It's official -- Holden has snared V8 Supercar's dominant team, returning Craig Lowndes and Jamie Whincup to the Lion camp next year.
And it was Holden that proposed the marriage with Roland Dane's Triple Eight Race Engineering/Team Vodafone, not a case of Dane knocking on the General's doors.
The atmosphere was electric at Holden's Fishermans Bend headquarters in Melbourne this morning as incoming chief executive Alan Batey confirmed to the media and hundreds of Holden workers what we first reported yesterday -- the recruitment of Team Vodafone to the Holden camp.
Reassuring for fans was that the traditional passion for motorsport among senior executives at the Bend that seemed to have dimmed, even before the global economic meltdown, is burning as brightly as ever in new "captain-coach" Batey, even if it will now be concentrated heavily on just two teams -- Holden Racing Team and Team Vodafone.
Batey's address, apart from containing the big announcement, was like a footy grand final rev-up.
He admitted after the presentation that he felt like a kid who had just got precisely what he wanted for Christmas.
And he said that it was all part of grander Holden plans that include Commodore engine upgrades in the very near future and a new production line in Adelaide to build the small Cruze.
Batey, a long-time General Motors man originally from England, and Dane, of Irish origin but now proudly Australian, go back more than 12 years to a Vauxhall racing deal in the UK.

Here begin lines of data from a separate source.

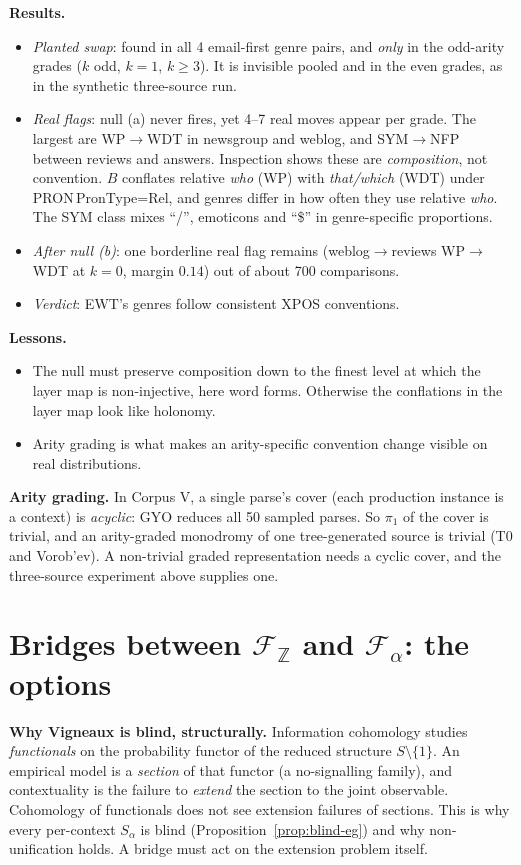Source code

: \documentclass[11pt]{article}
\theoremstyle{definition}
\theoremstyle{remark}
\newcommand{\Z}{\mathbb{Z}}
\begin{document}
\textbf{Results.}
\begin{itemize}
  \item \emph{Planted swap}: found in all 4 email-first genre pairs, and \emph{only} in the odd-arity grades ($k$ odd, $k=1$, $k\ge3$). It is invisible pooled and in the even grades, as in the synthetic three-source run.
  \item \emph{Real flags}: null (a) never fires, yet 4--7 real moves appear per grade. The largest are WP$\to$WDT in newsgroup and weblog, and SYM$\to$NFP between reviews and answers. Inspection shows these are \emph{composition}, not convention. $B$ conflates relative \emph{who} (WP) with \emph{that/which} (WDT) under PRON\,PronType=Rel, and genres differ in how often they use relative \emph{who}. The SYM class mixes ``/'', emoticons and ``\$'' in genre-specific proportions.
  \item \emph{After null (b)}: one borderline real flag remains (weblog$\to$reviews WP$\to$WDT at $k=0$, margin $0.14$) out of about 700 comparisons.
  \item \emph{Verdict}: EWT's genres follow consistent XPOS conventions.
\end{itemize}

\textbf{Lessons.}
\begin{itemize}
  \item The null must preserve composition down to the finest level at which the layer map is non-injective, here word forms. Otherwise the conflations in the layer map look like holonomy.
  \item Arity grading is what makes an arity-specific convention change visible on real distributions.
\end{itemize}

\noindent\textbf{Arity grading.} In Corpus V, a single parse's cover (each production instance is a context) is \emph{acyclic}: GYO reduces all 50 sampled parses. So $\pi_1$ of the cover is trivial, and an arity-graded monodromy of one tree-generated source is trivial (T0 and Vorob'ev). A non-trivial graded representation needs a cyclic cover, and the three-source experiment above supplies one.

\section{Bridges between $\mathcal F_{\Z}$ and $\mathcal F_\alpha$: the options}\label{sec:bridges}
\textbf{Why Vigneaux is blind, structurally.} Information cohomology studies \emph{functionals} on the probability functor of the reduced structure $S\setminus\{1\}$. An empirical model is a \emph{section} of that functor (a no-signalling family), and contextuality is the failure to \emph{extend} the section to the joint observable. Cohomology of functionals does not see extension failures of sections. This is why every per-context $S_\alpha$ is blind (Proposition~\ref{prop:blind-eg}) and why non-unification holds. A bridge must act on the extension problem itself.
\end{document}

Unlike Ford, Holden can not only live with Dane's top-shelf sponsorship portfolio but indeed welcomes it, happy to be a subsidiary presence on the cars to the red Vodafone livery that so troubled the Blue Oval chiefs.
What Holden, and Batey, wanted most of all was a winner -- and one that it foresees will motivate (Tom) Walkinshaw's factory-bankrolled HRT to perform to its maximum.

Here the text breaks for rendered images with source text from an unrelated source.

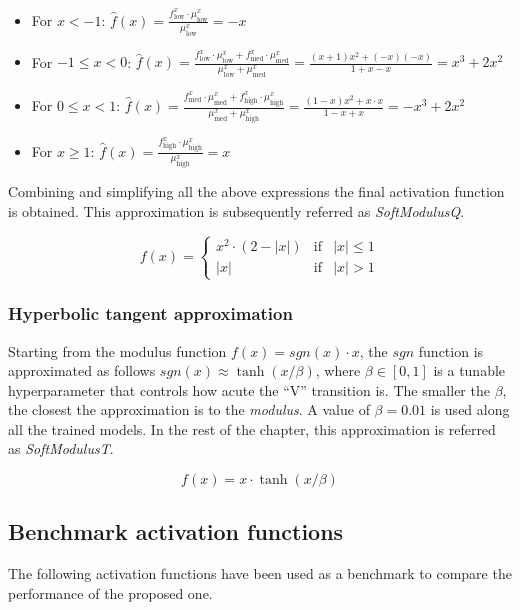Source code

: \begin{itemize}
	\item For $x < -1$:  $\hat{f}(x)=\frac{f^x_{\text{low}} \cdot \mu^x_{\text{low}}}{\mu^x_{\text{low}}}=-x$

	\item For $-1\leq x < 0$:  $\hat{f}(x)=\frac{f^x_{\text{low}} \cdot \mu^x_{\text{low}} + f^x_{\text{med}} \cdot \mu^x_{\text{med}}}{\mu^x_{\text{low}} + \mu^x_{\text{med}}}=\frac{(x+1)x^2+(-x)(-x)}{1+x-x}=x^3 + 2x^2$

	\item For $0\leq x < 1$:  $\hat{f}(x)=\frac{f^x_{\text{med}} \cdot \mu^x_{\text{med}} + f^x_{\text{high}} \cdot \mu^x_{\text{high}}}{\mu^x_{\text{med}} + \mu^x_{\text{high}}}=\frac{(1-x)x^2+x\cdot x}{1-x+x}=-x^3 + 2x^2$

	\item For $x \geq 1$:  $\hat{f}(x)=\frac{f^x_{\text{high}} \cdot \mu^x_{\text{high}}}{\mu^x_{\text{high}}}=x$
\end{itemize}

Combining and simplifying all the above expressions the final activation function is obtained. This approximation is subsequently referred as \textit{SoftModulusQ}.


$$
f(x)= \left\{ \begin{array}{lcc}
x^2 \cdot (2-|x|) &  \text{if} & |x| \leq 1 \\
|x| &   \text{if}  & |x| > 1
\end{array}
\right.
$$


\subsubsection{Hyperbolic tangent approximation}
Starting from the modulus function $f(x)=sgn(x)\cdot x$, the $sgn$ function is approximated as follows $sgn(x) \approx \tanh(x/\beta)$, where $\beta \in [0, 1]$ is a tunable hyperparameter that controls how acute the ``V'' transition is. The smaller the $\beta$, the closest the approximation is to the \textit{modulus}. A value of $\beta=0.01$ is used along all the trained models. In the rest of the chapter, this approximation is referred as \textit{SoftModulusT}.

	$$f(x) = x \cdot \tanh(x/\beta)$$




\subsection{Benchmark activation functions}
The following activation functions have been used as a benchmark to compare the performance of the proposed one.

An announcement about HRT is expected this Friday ahead of the weekend's Sandown round of the V8 Supercar Championship.
Dane is excited at working with a company that is (again) oozing enthusiasm for racing rather than the "mausoleum" he encountered on the other side of Melbourne at Ford's Broadmeadows headquarters.

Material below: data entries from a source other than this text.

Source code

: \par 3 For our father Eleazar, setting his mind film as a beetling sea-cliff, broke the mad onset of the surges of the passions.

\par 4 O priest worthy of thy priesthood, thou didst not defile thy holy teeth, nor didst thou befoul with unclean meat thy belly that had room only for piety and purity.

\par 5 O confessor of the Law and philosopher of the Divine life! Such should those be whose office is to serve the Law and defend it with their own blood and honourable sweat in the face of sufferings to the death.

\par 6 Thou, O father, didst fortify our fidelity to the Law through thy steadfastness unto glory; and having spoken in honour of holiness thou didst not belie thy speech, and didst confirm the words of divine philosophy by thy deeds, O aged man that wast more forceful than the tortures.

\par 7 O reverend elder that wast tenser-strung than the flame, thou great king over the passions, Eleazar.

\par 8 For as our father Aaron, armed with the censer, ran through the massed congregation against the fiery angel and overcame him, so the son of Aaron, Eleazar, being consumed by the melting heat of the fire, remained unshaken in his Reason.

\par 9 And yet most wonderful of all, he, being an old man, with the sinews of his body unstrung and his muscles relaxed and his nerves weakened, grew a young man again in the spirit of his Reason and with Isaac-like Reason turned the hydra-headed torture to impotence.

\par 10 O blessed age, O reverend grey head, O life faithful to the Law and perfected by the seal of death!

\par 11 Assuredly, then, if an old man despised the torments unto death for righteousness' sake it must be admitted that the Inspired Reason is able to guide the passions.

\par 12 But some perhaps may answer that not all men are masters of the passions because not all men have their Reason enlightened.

In all of this Holden gets back V8 Supercar's most popular driver, Craig Lowndes, for effectively nothing, after Ford shelled out $5 million (over five years) to woo him nine years ago.
Lowndes wasn't at today's announcement because, unlike Dane and Whincup, he is still under contract to Ford.
But Whincup was there, talking of his hopes of winning another national title with Holden next year -- which could be his third if he claims his second this year in Team Vodafone's "Hogster" (a Falcon without a Blue Oval badge after Ford decided to contribute financially only to Ford Performance Racing and Stone Brothers Racing this year).
"This (switch) is a fantastic step forward," said Whincup, confident that Team Vodafone can bring its supporter base as well as its winning ways to the Lion camp.
Dane admitted that Triple Eight had been working on its Holden engineering project "for quite a while".
He said that Triple Eight, apart from building customer race cars, was already a supplier to all but two V8 Supercar teams (Ford and Holden) -- and that he saw that continuing.
But, while it is willing to assist existing customer teams including Jim Beam/Dick Johnson Racing, it will no longer build Falcons for anyone.
All Triple Eight's development focus will be on Holdens.
Inevitably there are going to be some losers out of this -- lesser teams that have enjoyed Holden's financial support -- but all the portents are that this is a great deal for Holden.
Its American parent is a long way from being out of the woods yet, and Holden is still just either side of break-even at the minute, but by recruiting Team Vodafone it's just kicked a massive goal in motorsport.